Wabtec | Climate transition plan / GHG reduction goals at Wabtec

Status
Withdrawn
AGM date
Previous AGM date
Resolution details
Company ticker
WB2
Lead filer
Resolution ask
Report on or disclose
ESG theme
  • Environment
ESG sub-theme
  • Net Zero / Paris aligned
Type of vote
Shareholder proposal
Filer type
Shareholder
Company sector
Industrials
Company HQ country
United States
Resolved clause
Shareholders request the Board issue a report, at reasonable expense and excluding confidential information, disclosing how the Company intends to reduce its Scope 3 value chain greenhouse gas emissions in alignment with the Paris Agreement's 1.5°C degree goal requiring Net Zero emissions by 2050.
Whereas clause
Climate change is creating systemic economic, environmental, and social risks. The Commodity Futures Trading Commission recently underscored that climate change could impair the productive capacity of the U.S. economy.[1] According to the Intergovernmental Panel on Climate Change, the window for limiting global warming to 1.5 degrees Celsius (1.5°C) and avoiding the worst impacts of climate change is quickly narrowing. Immediate, sharp emissions reduction is required of all market sectors.[2]
In response to material climate risk, the Climate Action 100+ initiative, a coalition of over 700 investors with $60 trillion in assets, issued a Net Zero Benchmark outlining metrics that create climate accountability for companies and transparency for shareholders. Expectations include setting a net zero ambition, adopting 1.5°C aligned reduction goals across relevant emission scopes, and disclosing decarbonization strategies.[3]
As a leading global provider of transportation solutions, Westinghouse Air Brake Technologies Corp (“WABTEC”) creates significant carbon emissions from its value chain and is exposed to numerous climate-related risks. WABTEC states it is working to help realize a zero-emission rail network, but this long-term ambition is insufficient. The Company has not yet established a plan to achieve net zero alignment across its own value chain. The transportation sector is the largest contributor of U.S. greenhouse gas emissions and is quickly evolving in response to climate mandates.[4] Credible climate transition planning protects against financial risk, increases economic opportunity, and prepares companies to align with climate regulations.[5] Failure to respond to this changing environment may make WABTEC less competitive in attracting customers, may increase its cost of capital, and harm shareholders’ financial returns.
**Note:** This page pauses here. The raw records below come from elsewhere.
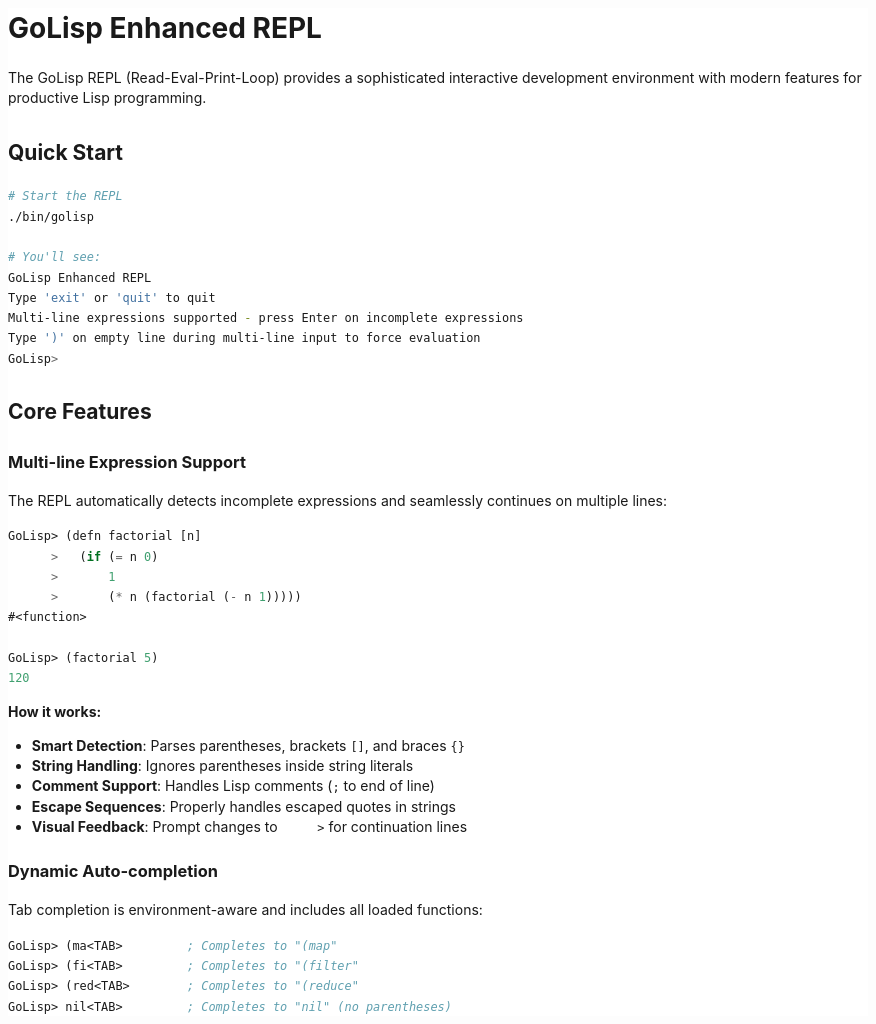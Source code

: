# GoLisp Enhanced REPL

The GoLisp REPL (Read-Eval-Print-Loop) provides a sophisticated interactive development environment with modern features for productive Lisp programming.

## Quick Start

```bash
# Start the REPL
./bin/golisp

# You'll see:
GoLisp Enhanced REPL
Type 'exit' or 'quit' to quit
Multi-line expressions supported - press Enter on incomplete expressions
Type ')' on empty line during multi-line input to force evaluation
GoLisp>
```

## Core Features

### Multi-line Expression Support

The REPL automatically detects incomplete expressions and seamlessly continues on multiple lines:

```lisp
GoLisp> (defn factorial [n]
      >   (if (= n 0)
      >       1
      >       (* n (factorial (- n 1)))))
#<function>

GoLisp> (factorial 5)
120
```

**How it works:**
- **Smart Detection**: Parses parentheses, brackets `[]`, and braces `{}`
- **String Handling**: Ignores parentheses inside string literals
- **Comment Support**: Handles Lisp comments (`;` to end of line)
- **Escape Sequences**: Properly handles escaped quotes in strings
- **Visual Feedback**: Prompt changes to `      > ` for continuation lines

### Dynamic Auto-completion

Tab completion is environment-aware and includes all loaded functions:

```lisp
GoLisp> (ma<TAB>         ; Completes to "(map"
GoLisp> (fi<TAB>         ; Completes to "(filter"  
GoLisp> (red<TAB>        ; Completes to "(reduce"
GoLisp> nil<TAB>         ; Completes to "nil" (no parentheses)
```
While WABTEC has committed to reduce Scope 1 and 2 emissions, these goals do not address the Company’s full value chain emissions. WABTEC discloses certain Scope 3 emissions categories but fails to disclose its full range of value chain emissions. Furthermore, WABTEC has not established a Scope 3 reduction target which represents a significant portion of its total emissions. By setting science-based reduction targets for its Scope 1-3 emissions, disclosing a decarbonization plan, and demonstrating progress toward achieving them, WABTEC can provide investors with assurance that it is reducing its climate contribution and addressing the physical, transition, and competitive risks associated with climate change.
Supporting statement
Proponents suggest, at Board and Company discretion, that the report include:
• Disclosure of all relevant Scope 3 emissions;
• A timeline for setting 1.5°C aligned Scope 3 reduction goals;
• A climate transition plan to achieve emissions reductions goals across all relevant emissions scopes;
• Annual reports demonstrating progress towards meeting emissions reduction goals;
• Other information the Board deems appropriate.